Pensamento político de Llosa está de acordo com romances

JOÃO PEREIRA COUTINHO
COLUNISTA DA FOLHA

Mario Vargas Llosa é uma ave rara. Não apenas na América Latina. Mas na tradição "politicamente correta" da Academia Sueca.
Por isso espanta que o Nobel da Literatura tenha sido entregue a um "liberal clássico", que partilha com os intelectuais europeus do século 19 duas características fundamentais.
A primeira é a ideia do romance como "totalidade social": deve servir como espelho da sociedade, mesmo nos aspectos mais anedóticos.
Mas existe uma dimensão política que Vargas Llosa foi buscar em seu herói Isaiah Berlin (1909-1997), a quem homenageia num ensaio: a liberdade que interessa preservar é esse espaço de não interferência em que ajo sem coação de um poder político abusivo ou ditatorial.

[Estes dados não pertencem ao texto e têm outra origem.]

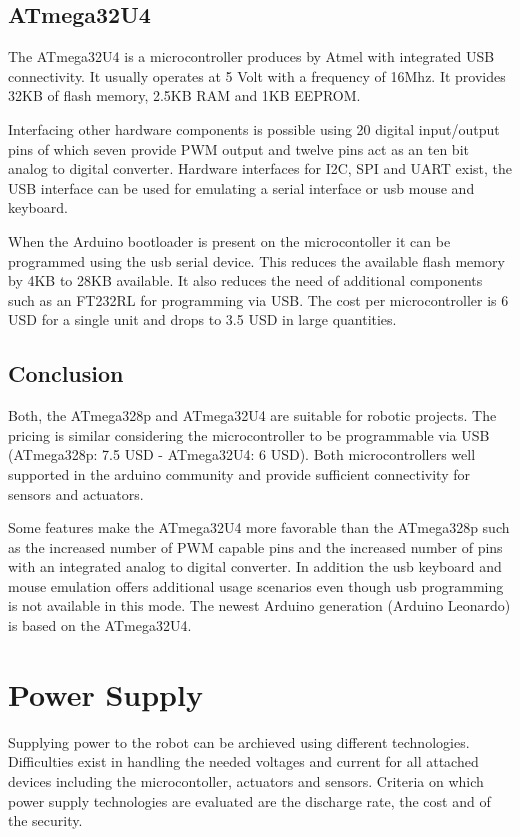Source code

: \subsection{ATmega32U4}
The ATmega32U4 is a microcontroller produces by Atmel with integrated USB connectivity. It usually operates at 5 Volt with a frequency of 16Mhz. It provides 32KB of flash memory, 2.5KB RAM and 1KB EEPROM. 

Interfacing other hardware components is possible using 20 digital input/output pins of which seven provide PWM output and twelve pins act as an ten bit analog to digital converter. Hardware interfaces for I2C, SPI and UART exist, the USB interface can be used for emulating a serial interface or usb mouse and keyboard.

When the Arduino bootloader is present on the microcontoller it can be programmed using the usb serial device. This reduces the available flash memory by 4KB to 28KB available. It also reduces the need of additional components such as an FT232RL for programming via USB.
The cost per microcontroller is 6 USD for a single unit and drops to 3.5 USD in large quantities.
\subsection{Conclusion}
Both, the ATmega328p and ATmega32U4 are suitable for robotic projects. The pricing is similar considering the microcontroller to be programmable via USB (ATmega328p: 7.5 USD - ATmega32U4: 6 USD). Both microcontrollers well supported in the arduino community and provide sufficient connectivity for sensors and actuators.  

Some features make the ATmega32U4 more favorable than the ATmega328p such as the increased number of PWM capable pins and the increased number of pins with an integrated analog to digital converter. In addition the usb keyboard and mouse emulation offers additional usage scenarios even though usb programming is not available in this mode. The newest Arduino generation (Arduino Leonardo) is based on the ATmega32U4.
\section{Power Supply}
Supplying power to the robot can be archieved using different technologies. Difficulties exist in handling the needed voltages and current for all attached devices including the microcontoller, actuators and sensors. Criteria on which power supply technologies are evaluated are the discharge rate, the cost and of the security.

Vargas Llosa sempre aderiu a esse programa e, nesse sentido, não existe uma separação entre o Llosa escritor e o Llosa político. Ambos formam o mesmo humanista.

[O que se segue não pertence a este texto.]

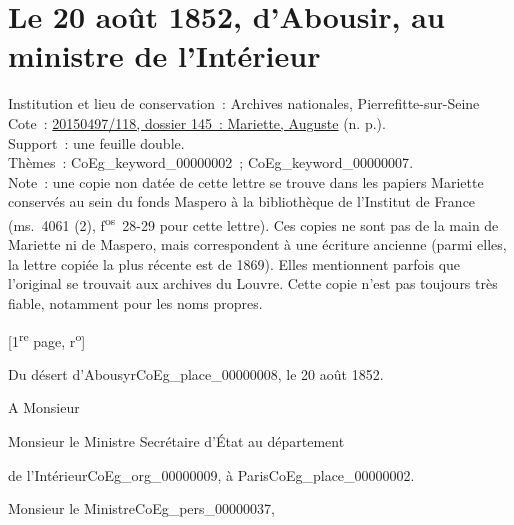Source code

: \documentclass{book}
\begin{document}
\section*{Le 20 août 1852, d’Abousir, au ministre de l'Intérieur}  
{\footnotesize \noindent Institution et lieu de conservation~: Archives nationales, Pierrefitte-sur-Seine\\
Cote~: \hyperlink{CoEg_Mariette_ms_001}{20150497/118, dossier 145~: Mariette, Auguste} (n. p.).\\
Support~: une feuille double.\\
Thèmes~: \gls{CoEg_keyword_00000002}~; \gls{CoEg_keyword_00000007}.\\
Note~: une copie non datée de cette lettre se trouve dans les papiers Mariette conservés au sein du fonds Maspero à la bibliothèque de l’Institut de France (ms.~4061 (2), f\textsuperscript{os}~28-29 pour cette lettre). Ces copies ne sont pas de la main de Mariette ni de Maspero, mais correspondent à une écriture ancienne (parmi elles, la lettre copiée la plus récente est de 1869). Elles mentionnent parfois que l’original se trouvait aux archives du Louvre. Cette copie n’est pas toujours très fiable, notamment pour les noms propres.
\begin{center} [1\textsuperscript{re} page, r\textsuperscript{o}]
\end{center}}
\begin{flushright}
Du désert d’Abousyr\gls{CoEg_place_00000008}, le 20 août 1852.
\end{flushright}
\indent A Monsieur\\
\begin{center}Monsieur le Ministre Secrétaire d’État au département\end{center}
\begin{flushright}de l’Intérieur\gls{CoEg_org_00000009}, à Paris\gls{CoEg_place_00000002}.\end{flushright}

\hspace{1cm} Monsieur le Ministre\gls{CoEg_pers_00000037},\\
\end{document}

Quando, em 1987, Vargas Llosa chefiava os protestos contra as tentativas de Alan García de nacionalizar o sistema financeiro do Perú, ou quando, três anos depois, concorria para a Presidência contra Alberto Fujimori, a atitude dele, na defesa da livre iniciativa e contra a tradição "patrimonialista" latino-americana, estava em perfeita sintonia com a mensagem "liberal" dos seus romances.
Aliás, se dúvidas houvesse, bastaria recuar a "A Festa do Bode" -retrato desapiedado da ditadura de Trujillo na República Dominicana- ou mesmo à recriação da Campanha de Canudos em "A Guerra do Fim do Mundo", um verdadeiro tratado sobre a natureza do milenarismo em política e suas desastrosas consequências.
Nessas duas obras, revela-se a central preocupação antiutópica de Vargas Llosa: o abuso, a violência e o crime nascem sempre do fanatismo ideológico; da crença venenosa de que existe "um paraíso na outra esquina" capaz de redimir os males da nossa condição terrena.